Quel est ton mode opératoire quand tu t’attaques à une bande originale ?
Je ne veux pas te décevoir mais il n’y a pas vraiment de mode opératoire. Tout se déroule de façon très automatique, jusqu’au résultat final. Je connais le film pour lequel je dois composer la bande originale puisque j’en suis le réalisateur, et parfois même le scénariste. Je n’ai jamais eu d’idées préconçues sur ce qu’allaient être mes bandes originales, à chaque fois c’était comme un nouveau départ. Comme je n’avais, de fait, aucune pression, j n’étais pas obligé de faire quelque chose de bon, je pouvais me planter. Ça me permettait donc d’expérimenter beaucoup de choses, et c’est de ces expérimentations que naissait ma bande originale. Parfois j’avais un thème général ou une première ébauche, mais la plupart du temps, c’était de l’improvisation totale.

Tes bandes originales pourraient tout à fait avoir une vie à elles, sans aucun lien avec les films qu’elles illustrent. Tu construis tous tes morceaux sur la base du thème principal ?
Ça dépend, pas forcément. C’est le cas pour Prince des Ténèbres, puisqu’on a enregistré la bande originale dès qu’on a commencé à tourner. Heureusement, le rendu est plutôt bon, je suis assez fier du thème d’ouverture. J’ai pu piquer dans ce thème et m’en servir pour les autres musiques du film, ça donne une bande originale très homogène. Mais ça ne marche pas à chaque fois.

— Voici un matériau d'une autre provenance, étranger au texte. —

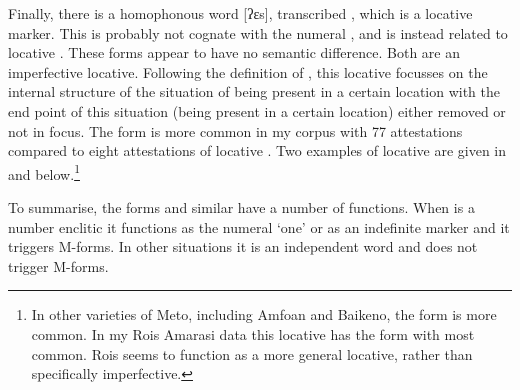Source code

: Finally, there is a homophonous word [ʔɛs],
transcribed , which is a locative marker.
This  is probably not cognate with the numeral ,
and is instead related to locative .
These forms appear to have no semantic difference.
Both are an imperfective locative.
Following the definition of \citep[16]{co76},
this locative focusses on the internal structure of the situation of 
being present in a certain location with the end
point of this situation (being present in a certain location)
either removed or not in focus.
The form  is more common in my corpus with 77 attestations
compared to eight attestations of locative .
Two examples of locative  are given in
 and  below.\footnote{
		In other varieties of Meto, including Amfo{\Q}an and Baikeno,
		the form  is more common.
		In my Ro{\Q}is Amarasi data this locative
		has the form  with  most common.
		Ro{\Q}is  seems to function as a more
		general locative, rather than specifically imperfective.}

\begin{exe}
	\label{ex:130821-1, 0.38}
	\label{ex:130925-1, 1.24}
\end{exe}

To summarise, the forms  and similar  have a number of functions.
When  is a number enclitic it functions as the numeral `one'
or as an indefinite marker and it triggers M-forms.
In other situations it is an independent word and does not trigger M-forms.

La bande originale accentue parfaitement l’atmosphère lourde et inquiétante du film.
Je pense que le rôle d’une bande est d’accentuer l’histoire que raconte le film, de renforcer ce que voit le spectateur à l’écran. Tu dois recréer une ambiance, du mieux que tu peux.

Il y a eu des moments où l’enregistrement et la composition se sont avérés aussi horribles et flippants que tes films ?
Sûrement, mais c’est surtout très fatiguant [Rires]. Composer une bande originale est une tâche difficile, et je m’en suis rendu compte après ma dernière grosse composition – pour Ghosts of Mars de mémoire – c’était éprouvant, ça m’a achevé.

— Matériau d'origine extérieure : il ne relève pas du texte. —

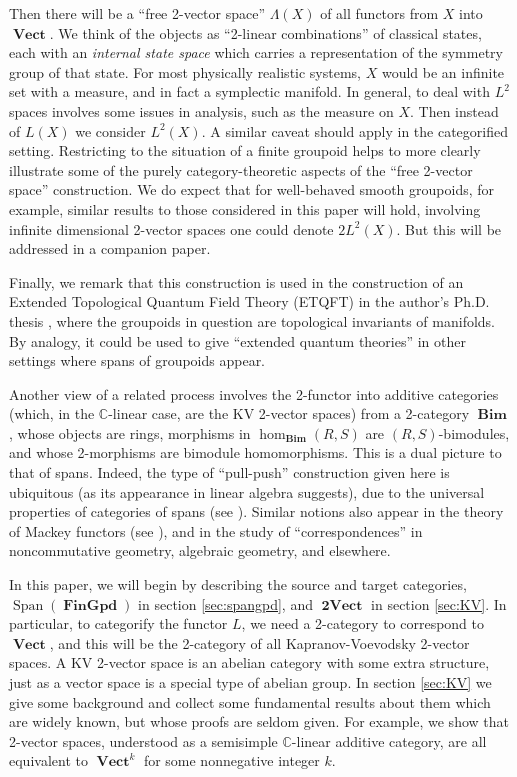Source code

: \documentclass[10pt]{amsart}
\numberwithin{theorem}{subsection}
\newcommand{\opname}[1]{\operatorname{#1}}
\newcommand{\catname}[1]{\boldsymbol{\opname{{#1}}}}
\newcommand{\Span}{\opname{Span}}
\newcommand{\V}{\catname{Vect}}
\newcommand{\iiV}{\catname{2Vect}}
\newcommand{\Gpd}{\catname{FinGpd}}
\newcommand{\FV}{\Lambda}
\begin{document}
Then there will be a ``free 2-vector space'' $\FV(X)$ of all functors
from $X$ into $\V$.  We think of the objects as ``2-linear
combinations'' of classical states, each with an \textit{internal
state space} which carries a representation of the symmetry group of
that state.  For most physically realistic systems, $X$ would be an
infinite set with a measure, and in fact a symplectic manifold.  In
general, to deal with $L^2$ spaces involves some issues in analysis,
such as the measure on $X$.  Then instead of $L(X)$ we consider
$L^2(X)$.  A similar caveat should apply in the categorified setting.
Restricting to the situation of a finite groupoid helps to more
clearly illustrate some of the purely category-theoretic aspects of
the ``free 2-vector space'' construction.  We do expect that for
well-behaved smooth groupoids, for example, similar results to those
considered in this paper will hold, involving infinite dimensional
2-vector spaces one could denote $2L^2(X)$.  But this will be
addressed in a companion paper.

Finally, we remark that this construction is used in the construction
of an Extended Topological Quantum Field Theory (ETQFT) in the
author's Ph.D. thesis \cite{mortonthesis}, where the groupoids in
question are topological invariants of manifolds.  By analogy, it
could be used to give ``extended quantum theories'' in other settings
where spans of groupoids appear.

Another view of a related process involves the 2-functor into additive
categories (which, in the $\mathbb{C}$-linear case, are the KV
2-vector spaces) from a 2-category $\catname{Bim}$, whose objects are
rings, morphisms in $\hom_{\catname{Bim}}(R,S)$ are $(R,S)$-bimodules,
and whose 2-morphisms are bimodule homomorphisms.  This is a dual
picture to that of spans.  Indeed, the type of ``pull-push''
construction given here is ubiquitous (as its appearance in linear
algebra suggests), due to the universal properties of categories of
spans (see \cite{unispan}).  Similar notions also appear in the theory
of Mackey functors (see \cite{elango}), and in the study of
``correspondences'' in noncommutative geometry, algebraic geometry,
and elsewhere.

In this paper, we will begin by describing the source and target
categories, $\Span(\Gpd)$ in section \ref{sec:spangpd}, and $\iiV$ in
section \ref{sec:KV}.  In particular, to categorify the functor $L$,
we need a 2-category to correspond to $\V$, and this will be the
2-category of all Kapranov-Voevodsky 2-vector spaces.  A KV 2-vector
space is an abelian category with some extra structure, just as a
vector space is a special type of abelian group.  In section
\ref{sec:KV} we give some background and collect some fundamental
results about them which are widely known, but whose proofs are seldom
given.  For example, we show that 2-vector spaces, understood as a
semisimple $\mathbb{C}$-linear additive category, are all equivalent
to $\V^k$ for some nonnegative integer $k$.
\end{document}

J’imagine. C’est déjà difficile d’écrire un morceau, mais alors écrire des morceaux pour tout un film…
C’est ça le problème, ça te fout par terre. Chaque jour, tu dois t’y atteler. Après si tu aimes composer de la musique, c’est cool, mais je ne sais pas, parfois c’est juste trop dur. Trop dur de tout faire. Quand j’étais jeune, c’était facile et fun à faire. Maintenant ça devient trop difficile.

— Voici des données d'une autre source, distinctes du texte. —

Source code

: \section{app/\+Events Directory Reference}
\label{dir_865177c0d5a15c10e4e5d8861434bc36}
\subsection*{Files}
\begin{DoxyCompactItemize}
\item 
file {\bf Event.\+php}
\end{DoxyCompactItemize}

Donc tu arrêtes, pour de bon ?
Tu ne t’arrêtes jamais vraiment dans ce business [Rires].

Si tu devais tout recommencer à zéro, tu serais prêt à composer pour le film d’autres réalisateurs ou tu ne te concentrerais que sur tes propres films ?
Je pourrais faire les deux. Récemment, j’ai travaillé avec mon fils, non pas pour une bande originale, mais simplement sur la musique. J’adorerais collaborer avec lui, il a beaucoup de talent. Et j’aimerais évidemment travailler sur le film d’un autre réalisateur, ce serait marrant.

Ludrium, le projet du fils de John Carpenter.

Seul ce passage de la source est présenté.